What needs to be done> Keep each line of the material that includes "should", and leave out the rest.

Material for the task>
┌──

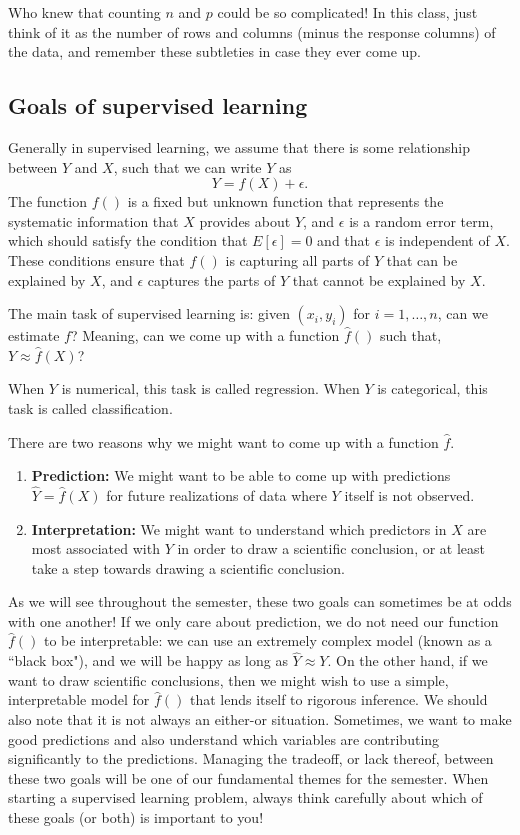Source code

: Who knew that counting $n$ and $p$ could be so complicated! In this class, just think of it as the number of rows and columns (minus the response columns) of the data, and remember these subtleties in case they ever come up. \\

\subsection{Goals of supervised learning}

Generally in supervised learning, we assume that there is some relationship between $Y$ and $X$, such that we can write $Y$ as
$$
Y = f(X)+\epsilon.
$$
The function $f()$ is a fixed but unknown function that represents the systematic information that $X$ provides about $Y$, and $\epsilon$ is a random error term, which should satisfy the condition that $E[\epsilon] = 0$ and that $\epsilon$ is independent of $X$. These conditions ensure that $f()$ is capturing all parts of $Y$ that can be explained by $X$, and $\epsilon$ captures the parts of $Y$ that cannot be explained by $X$. 

The main task of supervised learning is: given $(x_i,y_i)$ for $i = 1,\ldots,n$, can we estimate $f$? Meaning, can we come up with a function $\hat{f}()$ such that, $Y \approx \hat{f}(X)$? 

When $Y$ is numerical, this task is called regression. When $Y$ is categorical, this task is called classification. 

There are two reasons why we might want to come up with a function $\hat{f}$.
\begin{enumerate}
\item \textbf{Prediction:} We might want to be able to come up with predictions 	$\hat{Y} = \hat{f}(X)$ for future realizations of data where $Y$ itself is not observed.
\item \textbf{Interpretation:} We might want to understand which predictors in $X$ are most associated with $Y$ in order to draw a scientific conclusion, or at least take a step towards drawing a scientific conclusion. 
\end{enumerate}
As we will see throughout the semester, these two goals can sometimes be at odds with one another! If we only care about prediction, we do not need our function $\hat{f}()$ to be interpretable: we can use an extremely complex model (known as a ``black box"), and we will be happy as long as $\hat{Y} \approx Y$. On the other hand, if we want to draw scientific conclusions, then we might wish to use a simple, interpretable model for $\hat{f}()$ that lends itself to rigorous inference. We should also note that it is not always an either-or situation. Sometimes, we want to make good predictions and also understand which variables are contributing significantly to the predictions. Managing the tradeoff, or lack thereof, between these two goals will be one of our fundamental themes for the semester. When starting a supervised learning problem, always think carefully about which of these goals (or both) is important to you! 

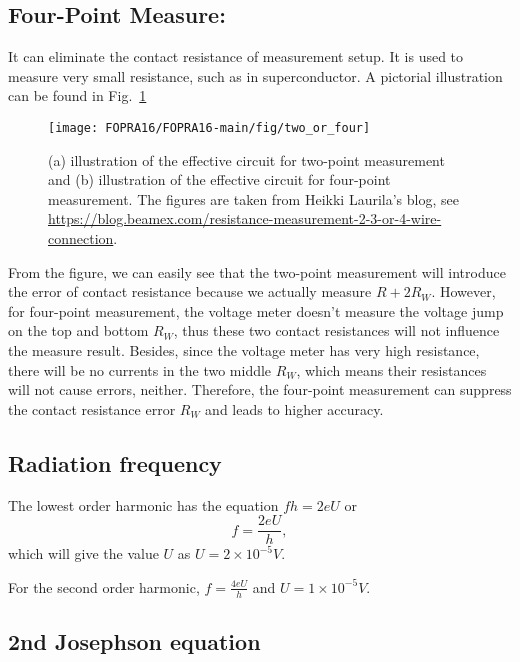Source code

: \subsection{Four-Point Measure:}

It can eliminate the contact resistance of measurement setup. It is
used to measure very small resistance, such as in superconductor.
A pictorial illustration can be found in Fig.\ \ref{two_or_four}

\begin{figure}
\texttt{[image: FOPRA16/FOPRA16-main/fig/two\_or\_four]}

\caption{(a) illustration of the effective circuit for two-point measurement
and (b) illustration of the effective circuit for four-point measurement.
The figures are taken from Heikki Laurila's blog, see \protect\href{https://blog.beamex.com/resistance-measurement-2-3-or-4-wire-connection}{https://blog.beamex.com/resistance-measurement-2-3-or-4-wire-connection}. }

\label{two_or_four}
\end{figure}
From the figure, we can easily see that the two-point measurement
will introduce the error of contact resistance because we actually
measure $R+2R_{W}$. However, for four-point measurement, the voltage
meter doesn't measure the voltage jump on the top and bottom $R_{W}$,
thus these two contact resistances will not influence the measure
result. Besides, since the voltage meter has very high resistance,
there will be no currents in the two middle $R_{W}$, which means
their resistances will not cause errors, neither. Therefore, the four-point
measurement can suppress the contact resistance error $R_{W}$ and
leads to higher accuracy. 

\subsection{Radiation frequency}

The lowest order harmonic has the equation $fh=2eU$ or 
\begin{equation}
f=\frac{2eU}{h},
\end{equation}
 which will give the value $U$ as $U=2\times10^{-5}V$.

For the second order harmonic, $f=\frac{4eU}{h}$ and $U=1\times10^{-5}V$.

\subsection{2nd Josephson equation}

└──

Result below>
The function $f()$ is a fixed but unknown function that represents the systematic information that $X$ provides about $Y$, and $\epsilon$ is a random error term, which should satisfy the condition that $E[\epsilon] = 0$ and that $\epsilon$ is independent of $X$. These conditions ensure that $f()$ is capturing all parts of $Y$ that can be explained by $X$, and $\epsilon$ captures the parts of $Y$ that cannot be explained by $X$. 
As we will see throughout the semester, these two goals can sometimes be at odds with one another! If we only care about prediction, we do not need our function $\hat{f}()$ to be interpretable: we can use an extremely complex model (known as a ``black box"), and we will be happy as long as $\hat{Y} \approx Y$. On the other hand, if we want to draw scientific conclusions, then we might wish to use a simple, interpretable model for $\hat{f}()$ that lends itself to rigorous inference. We should also note that it is not always an either-or situation. Sometimes, we want to make good predictions and also understand which variables are contributing significantly to the predictions. Managing the tradeoff, or lack thereof, between these two goals will be one of our fundamental themes for the semester. When starting a supervised learning problem, always think carefully about which of these goals (or both) is important to you! 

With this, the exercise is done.